Verbatim copy without pictures. Please print every entry as it stands.

--------------------

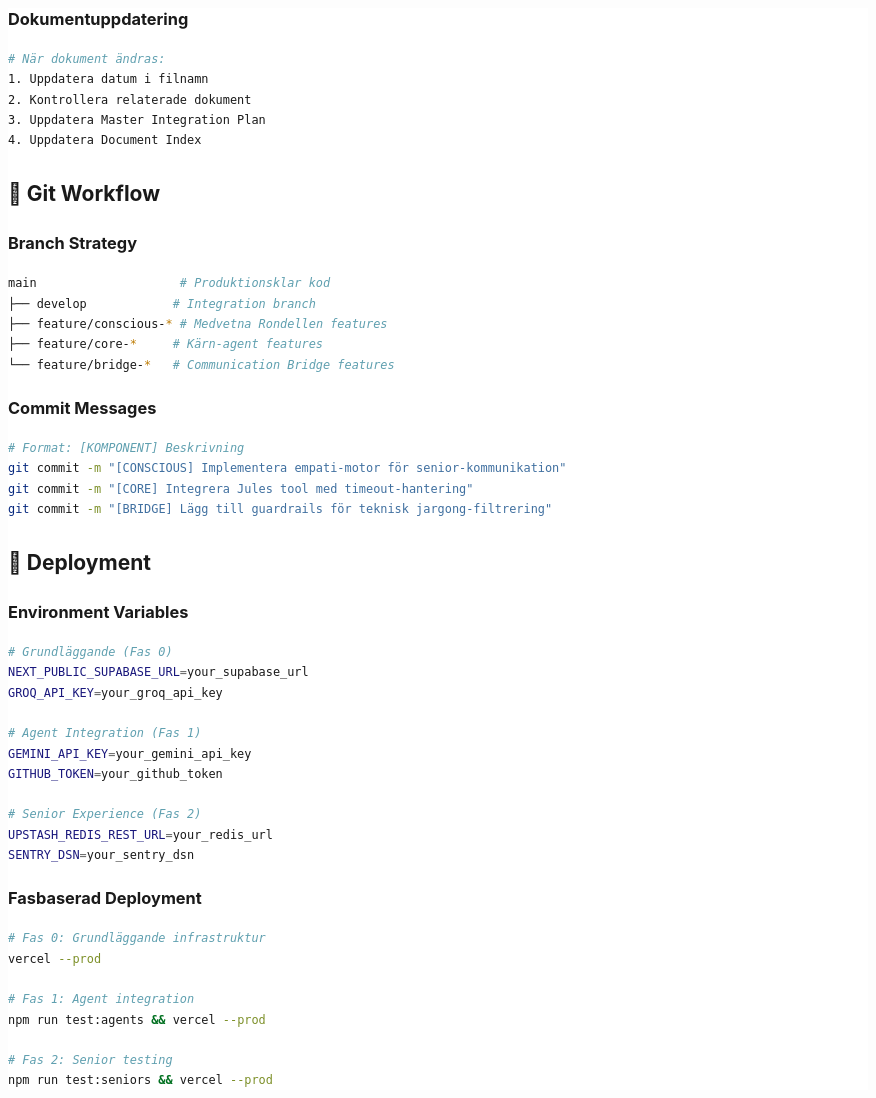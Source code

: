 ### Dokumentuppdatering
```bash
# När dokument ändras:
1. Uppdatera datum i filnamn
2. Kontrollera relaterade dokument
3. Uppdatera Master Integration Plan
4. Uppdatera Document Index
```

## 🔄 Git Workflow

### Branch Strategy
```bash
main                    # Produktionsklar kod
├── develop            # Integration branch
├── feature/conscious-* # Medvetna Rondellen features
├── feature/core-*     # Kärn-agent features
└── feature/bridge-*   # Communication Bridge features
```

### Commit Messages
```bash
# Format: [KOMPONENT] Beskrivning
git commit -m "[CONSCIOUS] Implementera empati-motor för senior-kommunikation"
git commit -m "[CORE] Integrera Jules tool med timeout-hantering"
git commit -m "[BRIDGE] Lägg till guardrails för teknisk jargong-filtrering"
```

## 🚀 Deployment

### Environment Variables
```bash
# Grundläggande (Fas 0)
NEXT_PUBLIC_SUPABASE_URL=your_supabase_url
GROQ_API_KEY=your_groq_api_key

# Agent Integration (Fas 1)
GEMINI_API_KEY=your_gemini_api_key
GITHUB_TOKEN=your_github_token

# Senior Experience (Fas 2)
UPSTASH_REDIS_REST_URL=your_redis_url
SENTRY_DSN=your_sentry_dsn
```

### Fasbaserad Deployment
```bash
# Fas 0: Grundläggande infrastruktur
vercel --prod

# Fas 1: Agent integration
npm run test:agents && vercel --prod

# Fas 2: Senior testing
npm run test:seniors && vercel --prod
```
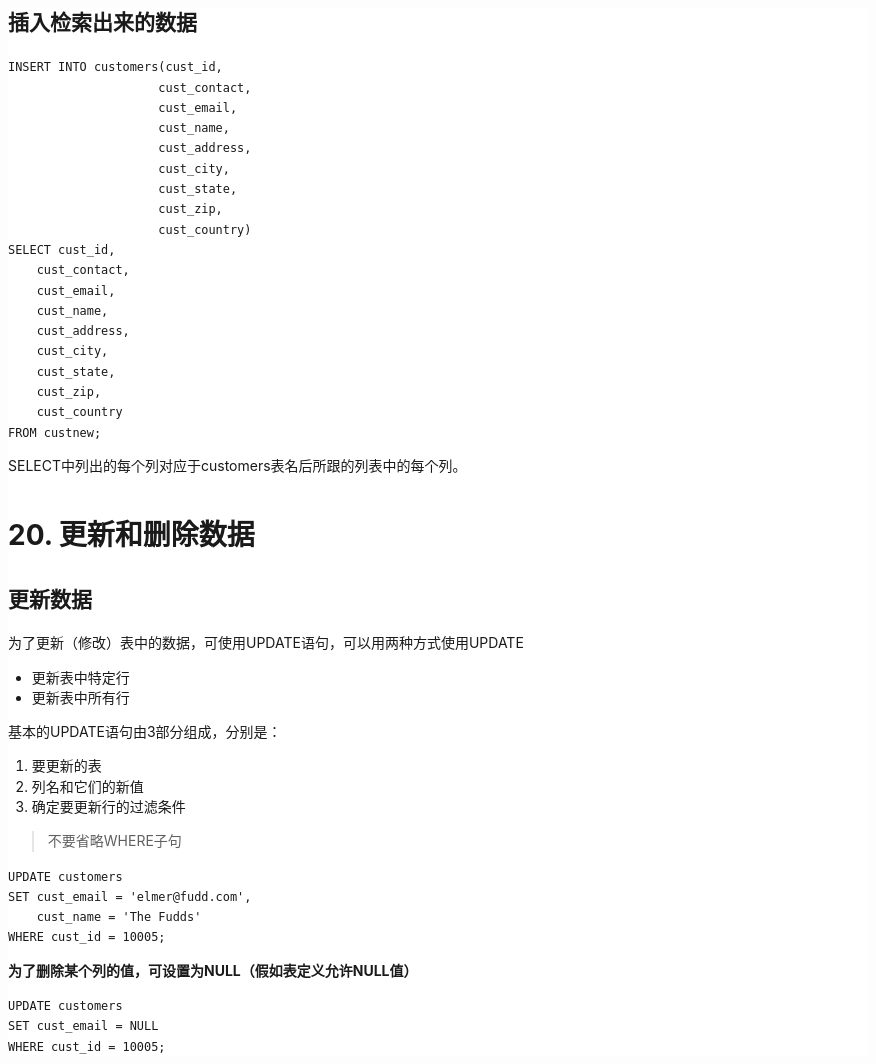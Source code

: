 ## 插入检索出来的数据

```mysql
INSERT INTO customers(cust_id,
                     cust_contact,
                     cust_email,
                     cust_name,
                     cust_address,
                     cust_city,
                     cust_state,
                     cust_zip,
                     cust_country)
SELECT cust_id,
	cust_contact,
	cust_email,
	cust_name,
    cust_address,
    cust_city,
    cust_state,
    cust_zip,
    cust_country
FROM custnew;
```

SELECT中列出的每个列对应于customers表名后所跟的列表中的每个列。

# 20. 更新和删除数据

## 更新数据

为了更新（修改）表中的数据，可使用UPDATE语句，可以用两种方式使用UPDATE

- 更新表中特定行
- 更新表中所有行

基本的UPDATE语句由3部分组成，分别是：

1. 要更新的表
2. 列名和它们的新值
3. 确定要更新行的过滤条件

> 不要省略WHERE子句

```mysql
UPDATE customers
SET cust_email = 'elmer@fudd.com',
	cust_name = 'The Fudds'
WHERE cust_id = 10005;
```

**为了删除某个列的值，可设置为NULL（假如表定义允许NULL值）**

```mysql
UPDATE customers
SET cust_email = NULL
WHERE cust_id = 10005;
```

--------------------

TASK RESPONSE:
Source code

: ### Dokumentuppdatering
```bash
# När dokument ändras:
1. Uppdatera datum i filnamn
2. Kontrollera relaterade dokument
3. Uppdatera Master Integration Plan
4. Uppdatera Document Index
```

## 🔄 Git Workflow

### Branch Strategy
```bash
main                    # Produktionsklar kod
├── develop            # Integration branch
├── feature/conscious-* # Medvetna Rondellen features
├── feature/core-*     # Kärn-agent features
└── feature/bridge-*   # Communication Bridge features
```

### Commit Messages
```bash
# Format: [KOMPONENT] Beskrivning
git commit -m "[CONSCIOUS] Implementera empati-motor för senior-kommunikation"
git commit -m "[CORE] Integrera Jules tool med timeout-hantering"
git commit -m "[BRIDGE] Lägg till guardrails för teknisk jargong-filtrering"
```

## 🚀 Deployment

### Environment Variables
```bash
# Grundläggande (Fas 0)
NEXT_PUBLIC_SUPABASE_URL=your_supabase_url
GROQ_API_KEY=your_groq_api_key

# Agent Integration (Fas 1)
GEMINI_API_KEY=your_gemini_api_key
GITHUB_TOKEN=your_github_token

# Senior Experience (Fas 2)
UPSTASH_REDIS_REST_URL=your_redis_url
SENTRY_DSN=your_sentry_dsn
```

### Fasbaserad Deployment
```bash
# Fas 0: Grundläggande infrastruktur
vercel --prod

# Fas 1: Agent integration
npm run test:agents && vercel --prod

# Fas 2: Senior testing
npm run test:seniors && vercel --prod
```
Source code

: ## 插入检索出来的数据

```mysql
INSERT INTO customers(cust_id,
                     cust_contact,
                     cust_email,
                     cust_name,
                     cust_address,
                     cust_city,
                     cust_state,
                     cust_zip,
                     cust_country)
SELECT cust_id,
	cust_contact,
	cust_email,
	cust_name,
    cust_address,
    cust_city,
    cust_state,
    cust_zip,
    cust_country
FROM custnew;
```

SELECT中列出的每个列对应于customers表名后所跟的列表中的每个列。

# 20. 更新和删除数据

## 更新数据

为了更新（修改）表中的数据，可使用UPDATE语句，可以用两种方式使用UPDATE

- 更新表中特定行
- 更新表中所有行

基本的UPDATE语句由3部分组成，分别是：

1. 要更新的表
2. 列名和它们的新值
3. 确定要更新行的过滤条件

> 不要省略WHERE子句

```mysql
UPDATE customers
SET cust_email = 'elmer@fudd.com',
	cust_name = 'The Fudds'
WHERE cust_id = 10005;
```

**为了删除某个列的值，可设置为NULL（假如表定义允许NULL值）**

```mysql
UPDATE customers
SET cust_email = NULL
WHERE cust_id = 10005;
```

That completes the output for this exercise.